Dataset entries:

■ ■ ■

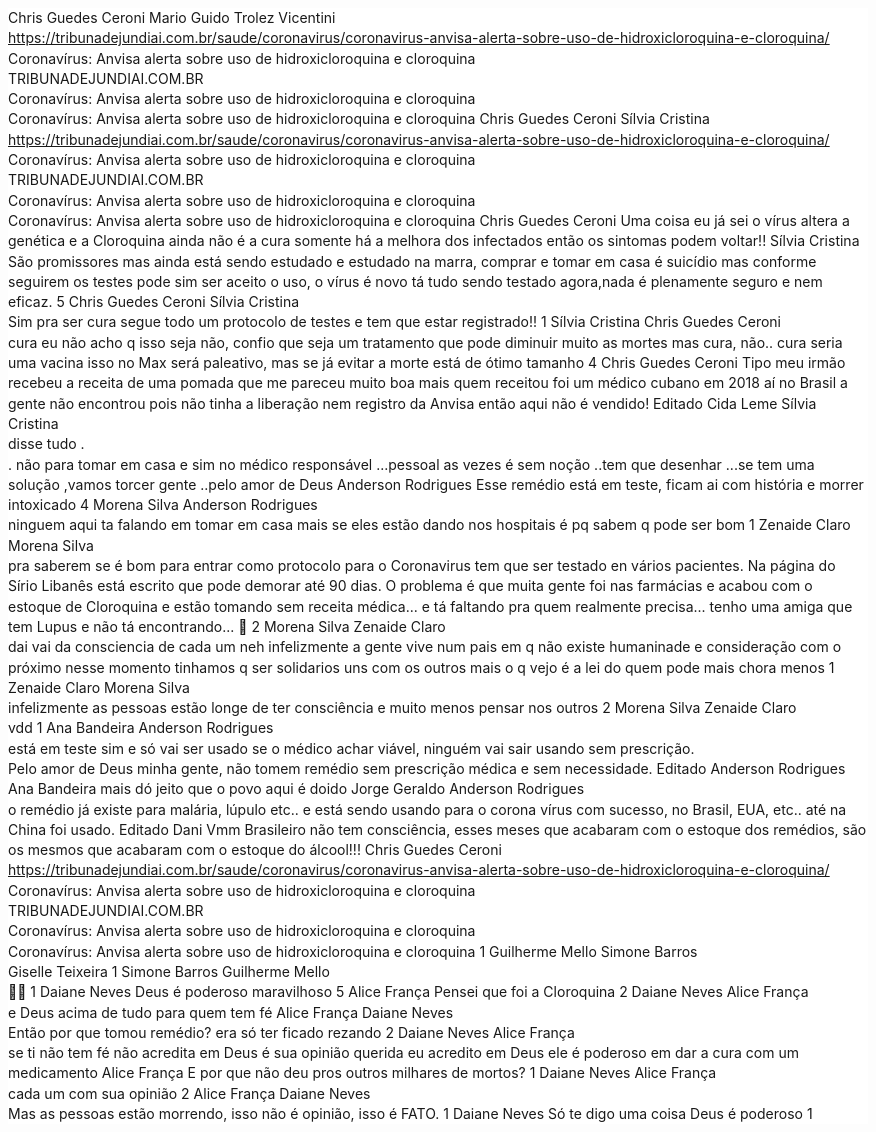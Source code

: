 Chris Guedes Ceroni	Mario Guido Trolez Vicentini<br>https://tribunadejundiai.com.br/saude/coronavirus/coronavirus-anvisa-alerta-sobre-uso-de-hidroxicloroquina-e-cloroquina/<br> Coronavírus: Anvisa alerta sobre uso de hidroxicloroquina e cloroquina<br>TRIBUNADEJUNDIAI.COM.BR<br>Coronavírus: Anvisa alerta sobre uso de hidroxicloroquina e cloroquina<br>Coronavírus: Anvisa alerta sobre uso de hidroxicloroquina e cloroquina
Chris Guedes Ceroni	Sílvia Cristina<br>https://tribunadejundiai.com.br/saude/coronavirus/coronavirus-anvisa-alerta-sobre-uso-de-hidroxicloroquina-e-cloroquina/<br> Coronavírus: Anvisa alerta sobre uso de hidroxicloroquina e cloroquina<br>TRIBUNADEJUNDIAI.COM.BR<br>Coronavírus: Anvisa alerta sobre uso de hidroxicloroquina e cloroquina<br>Coronavírus: Anvisa alerta sobre uso de hidroxicloroquina e cloroquina
Chris Guedes Ceroni	Uma coisa eu já sei o vírus altera a genética e a Cloroquina ainda não é a cura somente há a melhora dos infectados então os sintomas podem voltar!!
Sílvia Cristina	São promissores mas ainda está sendo estudado e estudado na marra, comprar e tomar em casa é suicídio mas conforme seguirem os testes pode sim ser aceito o uso, o vírus é novo tá tudo sendo testado agora,nada é plenamente seguro e nem eficaz.	5
Chris Guedes Ceroni	Sílvia Cristina<br>Sim pra ser cura segue todo um protocolo de testes e tem que estar registrado!!	1
Sílvia Cristina	Chris Guedes Ceroni<br>cura eu não acho q isso seja não, confio que seja um tratamento que pode diminuir muito as mortes mas cura, não.. cura seria uma vacina isso no Max será paleativo, mas se já evitar a morte está de ótimo tamanho	4
Chris Guedes Ceroni	Tipo meu irmão recebeu a receita de uma pomada que me pareceu muito boa mais quem receitou foi um médico cubano em 2018 aí no Brasil a gente não encontrou pois não tinha a liberação nem registro da Anvisa então aqui não é vendido!		Editado
Cida Leme	Sílvia Cristina<br>disse tudo .<br>. não para tomar em casa e sim no médico responsável ...pessoal as vezes é sem noção ..tem que desenhar ...se tem uma solução ,vamos torcer gente ..pelo amor de Deus
Anderson Rodrigues	Esse remédio está em teste, ficam ai com história e morrer intoxicado	4
Morena Silva	Anderson Rodrigues<br>ninguem aqui ta falando em tomar em casa mais se eles estão dando nos hospitais é pq sabem q pode ser bom	1
Zenaide Claro	Morena Silva<br>pra saberem se é bom para entrar como protocolo para o Coronavirus tem que ser testado en vários pacientes. Na página do Sírio Libanês está escrito que pode demorar até 90 dias. O problema é que muita gente foi nas farmácias e acabou com o estoque de Cloroquina e estão tomando sem receita médica... e tá faltando pra quem realmente precisa... tenho uma amiga que tem Lupus e não tá encontrando...  🙁	2
Morena Silva	Zenaide Claro<br>dai vai da consciencia de cada um neh infelizmente a gente vive num pais em q não existe humaninade e consideração com o próximo nesse momento tinhamos q ser solidarios uns com os outros mais o q vejo é a lei do quem pode mais chora menos	1
Zenaide Claro	Morena Silva<br>infelizmente as pessoas estão longe de ter consciência e muito menos pensar nos outros	2
Morena Silva	Zenaide Claro<br>vdd	1
Ana Bandeira	Anderson Rodrigues<br>está em teste sim e só vai ser usado se o médico achar viável, ninguém vai sair usando sem prescrição.<br>Pelo amor de Deus minha gente, não tomem remédio sem prescrição médica e sem necessidade.		Editado
Anderson Rodrigues	Ana Bandeira mais dó jeito que o povo aqui é doido
Jorge Geraldo	Anderson Rodrigues<br>o remédio já existe para malária, lúpulo etc.. e está sendo usando para o corona vírus com sucesso, no Brasil, EUA, etc.. até na China foi usado.		Editado
Dani Vmm	Brasileiro não tem consciência, esses meses que acabaram com o estoque dos remédios, são os mesmos que acabaram com o estoque do álcool!!!
Chris Guedes Ceroni	https://tribunadejundiai.com.br/saude/coronavirus/coronavirus-anvisa-alerta-sobre-uso-de-hidroxicloroquina-e-cloroquina/<br> Coronavírus: Anvisa alerta sobre uso de hidroxicloroquina e cloroquina<br>TRIBUNADEJUNDIAI.COM.BR<br>Coronavírus: Anvisa alerta sobre uso de hidroxicloroquina e cloroquina<br>Coronavírus: Anvisa alerta sobre uso de hidroxicloroquina e cloroquina	1
Guilherme Mello	Simone Barros<br>Giselle Teixeira	1
Simone Barros	Guilherme Mello<br> 🙏🏻	1
Daiane Neves	Deus é poderoso maravilhoso	5
Alice França	Pensei que foi a Cloroquina	2
Daiane Neves	Alice França<br>e Deus acima de tudo para quem tem fé
Alice França	Daiane Neves<br>Então por que tomou remédio? era só ter ficado rezando	2
Daiane Neves	Alice França<br>se ti não tem fé não acredita em Deus é sua opinião querida eu acredito em Deus ele é poderoso em dar a cura com um medicamento
Alice França	E por que não deu pros outros milhares de mortos?	1
Daiane Neves	Alice França<br>cada um com sua opinião	2
Alice França	Daiane Neves<br>Mas as pessoas estão morrendo, isso não é opinião, isso é FATO.	1
Daiane Neves	Só te digo uma coisa Deus é poderoso	1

■ ■ ■

Each line above with the string "pessoas" should be reported in full.

Completed exercise =
Zenaide Claro	Morena Silva<br>infelizmente as pessoas estão longe de ter consciência e muito menos pensar nos outros	2
Alice França	Daiane Neves<br>Mas as pessoas estão morrendo, isso não é opinião, isso é FATO.	1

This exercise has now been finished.